We do not handle dog or cat problems. If you need assistance with a domestic animal, such as a dog or a cat, you need to call your local Baltimore county animal services for assistance. They can help you out with issues such as stray dogs, stray cats, spay & neuter programs, vaccinations, licenses, pet adoption, bite reports, deceased pets, lost pets, local animal complaints and to report neglected or abused animals. There is no free Owings Mills animal control for wildlife issues.

Baltimore County Animal Services or Humane Society: (410) 887-7297

Owings Mills Wildlife Removal Tip: What is a groundhog's natural diet, and how does it get its food?

Groundhogs are small, squat rodents that are found throughout The Central and Eastern United States. They are also referred to as woodchucks or whistle-pigs.
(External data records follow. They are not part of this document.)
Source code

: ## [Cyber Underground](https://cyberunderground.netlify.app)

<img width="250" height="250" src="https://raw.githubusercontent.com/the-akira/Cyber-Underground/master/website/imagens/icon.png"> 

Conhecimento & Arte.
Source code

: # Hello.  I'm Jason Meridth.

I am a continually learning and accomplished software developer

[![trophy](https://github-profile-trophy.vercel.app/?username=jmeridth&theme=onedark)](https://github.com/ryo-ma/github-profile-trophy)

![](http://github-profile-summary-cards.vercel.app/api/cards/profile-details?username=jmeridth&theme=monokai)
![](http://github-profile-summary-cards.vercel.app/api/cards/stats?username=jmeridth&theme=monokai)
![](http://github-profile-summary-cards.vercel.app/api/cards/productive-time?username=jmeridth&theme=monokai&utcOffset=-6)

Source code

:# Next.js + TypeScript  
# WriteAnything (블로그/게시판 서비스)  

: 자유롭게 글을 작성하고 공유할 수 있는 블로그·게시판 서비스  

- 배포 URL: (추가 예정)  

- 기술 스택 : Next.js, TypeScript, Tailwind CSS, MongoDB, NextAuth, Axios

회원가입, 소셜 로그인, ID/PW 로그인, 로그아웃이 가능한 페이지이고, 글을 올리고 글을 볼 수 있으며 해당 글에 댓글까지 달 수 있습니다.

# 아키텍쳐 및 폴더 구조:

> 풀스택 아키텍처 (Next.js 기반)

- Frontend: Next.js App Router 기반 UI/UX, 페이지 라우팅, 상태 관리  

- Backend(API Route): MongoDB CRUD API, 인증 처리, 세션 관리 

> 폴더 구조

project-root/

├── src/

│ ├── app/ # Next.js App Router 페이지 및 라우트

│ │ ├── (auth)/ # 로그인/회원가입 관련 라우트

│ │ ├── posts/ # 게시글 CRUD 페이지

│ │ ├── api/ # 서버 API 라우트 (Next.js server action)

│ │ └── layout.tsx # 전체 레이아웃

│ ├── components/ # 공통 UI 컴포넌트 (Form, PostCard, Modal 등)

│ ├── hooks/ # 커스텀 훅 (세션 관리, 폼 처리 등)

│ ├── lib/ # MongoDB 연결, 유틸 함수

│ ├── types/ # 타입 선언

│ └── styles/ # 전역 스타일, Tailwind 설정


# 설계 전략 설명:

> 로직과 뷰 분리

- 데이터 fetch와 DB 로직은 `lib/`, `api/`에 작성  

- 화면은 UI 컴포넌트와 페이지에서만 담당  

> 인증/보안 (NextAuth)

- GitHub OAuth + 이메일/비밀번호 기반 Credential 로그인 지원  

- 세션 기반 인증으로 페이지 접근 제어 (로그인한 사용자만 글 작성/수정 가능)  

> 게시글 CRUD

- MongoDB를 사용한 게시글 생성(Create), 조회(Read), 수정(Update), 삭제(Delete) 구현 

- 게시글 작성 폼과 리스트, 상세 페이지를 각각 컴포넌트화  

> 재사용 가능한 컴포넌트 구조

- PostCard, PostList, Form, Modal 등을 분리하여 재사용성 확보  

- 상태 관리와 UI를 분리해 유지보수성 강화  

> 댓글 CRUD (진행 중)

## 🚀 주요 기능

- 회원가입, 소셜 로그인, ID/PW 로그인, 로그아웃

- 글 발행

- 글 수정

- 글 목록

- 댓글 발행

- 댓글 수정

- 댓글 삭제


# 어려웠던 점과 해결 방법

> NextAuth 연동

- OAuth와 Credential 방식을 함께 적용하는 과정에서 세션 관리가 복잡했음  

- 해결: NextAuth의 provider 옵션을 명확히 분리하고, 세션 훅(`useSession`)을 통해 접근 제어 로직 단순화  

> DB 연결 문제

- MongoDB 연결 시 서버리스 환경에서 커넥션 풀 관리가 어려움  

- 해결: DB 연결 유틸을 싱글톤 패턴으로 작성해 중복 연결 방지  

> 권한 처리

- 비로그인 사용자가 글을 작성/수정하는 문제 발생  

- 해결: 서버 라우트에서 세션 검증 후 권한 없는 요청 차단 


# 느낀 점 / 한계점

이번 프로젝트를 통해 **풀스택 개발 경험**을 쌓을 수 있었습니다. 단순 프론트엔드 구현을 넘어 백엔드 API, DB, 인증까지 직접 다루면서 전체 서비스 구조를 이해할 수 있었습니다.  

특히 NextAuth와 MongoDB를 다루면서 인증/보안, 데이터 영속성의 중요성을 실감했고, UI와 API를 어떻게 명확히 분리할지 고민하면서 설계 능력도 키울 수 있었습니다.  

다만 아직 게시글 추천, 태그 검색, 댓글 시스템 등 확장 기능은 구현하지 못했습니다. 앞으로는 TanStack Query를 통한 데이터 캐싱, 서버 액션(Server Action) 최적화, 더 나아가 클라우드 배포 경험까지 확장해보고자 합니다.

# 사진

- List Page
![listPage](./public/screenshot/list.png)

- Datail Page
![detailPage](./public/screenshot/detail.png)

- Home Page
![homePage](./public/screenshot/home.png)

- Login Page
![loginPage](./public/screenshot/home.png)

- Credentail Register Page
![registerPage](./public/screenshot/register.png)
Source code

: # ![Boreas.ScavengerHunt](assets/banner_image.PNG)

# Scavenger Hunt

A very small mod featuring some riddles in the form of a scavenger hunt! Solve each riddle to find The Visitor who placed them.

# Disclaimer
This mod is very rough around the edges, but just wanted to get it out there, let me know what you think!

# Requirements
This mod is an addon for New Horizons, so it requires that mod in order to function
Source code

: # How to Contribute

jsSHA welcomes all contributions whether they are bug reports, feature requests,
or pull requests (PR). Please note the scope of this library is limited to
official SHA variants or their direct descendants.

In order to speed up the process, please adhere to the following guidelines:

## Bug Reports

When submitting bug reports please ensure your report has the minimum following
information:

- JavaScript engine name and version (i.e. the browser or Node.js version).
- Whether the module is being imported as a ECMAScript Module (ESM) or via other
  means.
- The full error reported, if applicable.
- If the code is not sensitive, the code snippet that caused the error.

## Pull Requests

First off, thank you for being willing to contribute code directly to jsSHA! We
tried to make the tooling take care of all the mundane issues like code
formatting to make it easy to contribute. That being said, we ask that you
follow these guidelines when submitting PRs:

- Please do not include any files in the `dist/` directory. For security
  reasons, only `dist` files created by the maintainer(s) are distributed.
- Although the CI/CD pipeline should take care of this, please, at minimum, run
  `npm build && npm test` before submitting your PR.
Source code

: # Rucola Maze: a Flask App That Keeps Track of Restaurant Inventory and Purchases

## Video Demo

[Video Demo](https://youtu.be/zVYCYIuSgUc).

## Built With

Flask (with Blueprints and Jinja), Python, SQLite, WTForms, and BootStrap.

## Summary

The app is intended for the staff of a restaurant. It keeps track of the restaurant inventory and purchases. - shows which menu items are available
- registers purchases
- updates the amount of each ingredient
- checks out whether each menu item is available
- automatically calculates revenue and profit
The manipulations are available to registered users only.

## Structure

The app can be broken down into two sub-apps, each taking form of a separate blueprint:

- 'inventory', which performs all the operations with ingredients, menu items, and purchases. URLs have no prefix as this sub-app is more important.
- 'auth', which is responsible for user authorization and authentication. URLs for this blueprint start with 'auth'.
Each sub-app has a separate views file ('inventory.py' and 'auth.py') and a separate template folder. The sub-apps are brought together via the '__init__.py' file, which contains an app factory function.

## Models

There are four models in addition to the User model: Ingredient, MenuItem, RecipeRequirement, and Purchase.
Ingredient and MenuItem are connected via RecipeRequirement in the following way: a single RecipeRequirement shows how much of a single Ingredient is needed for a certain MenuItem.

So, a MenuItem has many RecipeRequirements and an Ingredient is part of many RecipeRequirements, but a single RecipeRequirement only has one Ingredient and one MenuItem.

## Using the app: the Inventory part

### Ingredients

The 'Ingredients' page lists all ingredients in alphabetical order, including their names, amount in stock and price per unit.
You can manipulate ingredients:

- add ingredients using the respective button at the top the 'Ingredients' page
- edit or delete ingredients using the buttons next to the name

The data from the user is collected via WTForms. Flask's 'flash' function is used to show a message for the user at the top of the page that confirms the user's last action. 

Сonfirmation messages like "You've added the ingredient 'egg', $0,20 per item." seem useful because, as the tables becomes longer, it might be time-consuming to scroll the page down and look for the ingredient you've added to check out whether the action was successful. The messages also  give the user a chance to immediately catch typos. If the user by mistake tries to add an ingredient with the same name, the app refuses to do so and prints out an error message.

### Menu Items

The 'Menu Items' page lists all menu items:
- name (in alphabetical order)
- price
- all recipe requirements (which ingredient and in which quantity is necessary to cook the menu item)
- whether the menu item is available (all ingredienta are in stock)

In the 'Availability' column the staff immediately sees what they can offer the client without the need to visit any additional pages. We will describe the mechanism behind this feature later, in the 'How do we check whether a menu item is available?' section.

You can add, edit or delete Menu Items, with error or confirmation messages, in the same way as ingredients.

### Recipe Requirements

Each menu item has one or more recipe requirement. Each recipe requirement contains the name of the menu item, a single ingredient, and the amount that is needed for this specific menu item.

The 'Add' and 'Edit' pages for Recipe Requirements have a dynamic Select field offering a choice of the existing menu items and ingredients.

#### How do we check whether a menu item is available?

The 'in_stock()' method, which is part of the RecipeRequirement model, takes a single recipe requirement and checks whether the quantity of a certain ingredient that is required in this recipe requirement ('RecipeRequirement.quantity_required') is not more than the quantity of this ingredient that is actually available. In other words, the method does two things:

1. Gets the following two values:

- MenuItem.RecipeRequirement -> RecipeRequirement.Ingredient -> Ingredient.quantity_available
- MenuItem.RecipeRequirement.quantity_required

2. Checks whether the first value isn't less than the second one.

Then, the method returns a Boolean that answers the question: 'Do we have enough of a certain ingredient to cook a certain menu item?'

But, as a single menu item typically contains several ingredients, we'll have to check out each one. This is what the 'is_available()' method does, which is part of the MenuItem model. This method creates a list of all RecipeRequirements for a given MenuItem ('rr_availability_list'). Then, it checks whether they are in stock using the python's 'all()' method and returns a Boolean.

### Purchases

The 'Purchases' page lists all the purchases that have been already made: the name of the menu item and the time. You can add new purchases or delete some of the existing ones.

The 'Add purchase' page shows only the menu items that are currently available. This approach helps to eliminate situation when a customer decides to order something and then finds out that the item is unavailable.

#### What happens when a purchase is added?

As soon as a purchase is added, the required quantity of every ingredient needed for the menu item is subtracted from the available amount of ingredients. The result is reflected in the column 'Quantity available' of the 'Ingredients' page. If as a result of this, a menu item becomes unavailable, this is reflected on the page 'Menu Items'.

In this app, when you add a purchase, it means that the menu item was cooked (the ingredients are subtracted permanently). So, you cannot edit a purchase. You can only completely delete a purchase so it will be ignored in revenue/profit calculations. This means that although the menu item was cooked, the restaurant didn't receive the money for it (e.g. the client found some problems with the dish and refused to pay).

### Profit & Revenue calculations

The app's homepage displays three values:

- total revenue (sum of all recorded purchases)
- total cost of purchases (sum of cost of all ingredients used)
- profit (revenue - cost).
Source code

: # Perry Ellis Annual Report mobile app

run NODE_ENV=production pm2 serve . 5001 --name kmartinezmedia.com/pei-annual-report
They are herbivores, meaning that they eat a diet that consists mainly of vegetables.

In nature

In their natural habitat, they will eat: 1. Bushes
2. Nuts
3. Seeds
4. Berries
5. Chickweed
6. Dandelion
7. Sorrel
8. Peas
9. Lettuce
10. Beans
11. Squash

They will also occasionally eat: 1. Snails
2. Bugs
3. Eggs

Obtaining food in urban areas

In urban areas, they obtain food from gardens. As they are not scavengers, they will not be found going through your garbage or eating your pet’s food. They dig elaborate tunnels underneath your garden and will eat the vegetables that they find in your garden. They are more inclined to build their nests in areas within close proximity to a food source. This means that if you find your vegetables going missing look in the surrounding areas for burrows.

Preferred foods

Because they are herbivores food like snails, bugs and eggs will not be their preferred diet. They will eat it out of necessity.

Baby groundhogs’ diet consists of milk from their mother for the first few weeks. They are then weaned off and will start eating grass and vegetables.

Eating habits

Groundhogs are not nocturnal. They enjoy being out in the sunlight and most of their eating will be done in the early morning. They can spend up to two hours eating. They will then go back in the afternoon to continue eating.

Groundhogs prefer fresh food. Even though they will eat nuts and seeds they do not build up food reserves. They go out and forage every day. Which is why they build their burrows close to available food sources.


Groundhogs seldom drink water from the source. They eat juicy plants, like berries and get their water from that. They are good swimmers and are not afraid of water. They won’t live in swampy areas as they need their burrows to be dry and warm.

Getting ready for hibernation

In the weeks leading up to hibernation, groundhogs will consume more food than usual. They will need to build up a substantial fat reserve in order to live through the winter. If they go into hibernation before they have built up enough fat they will die. Once they wake up from hibernation they are starving and will go back to eating voraciously.

Owings Mills Animal News Clip: No current news article at this time.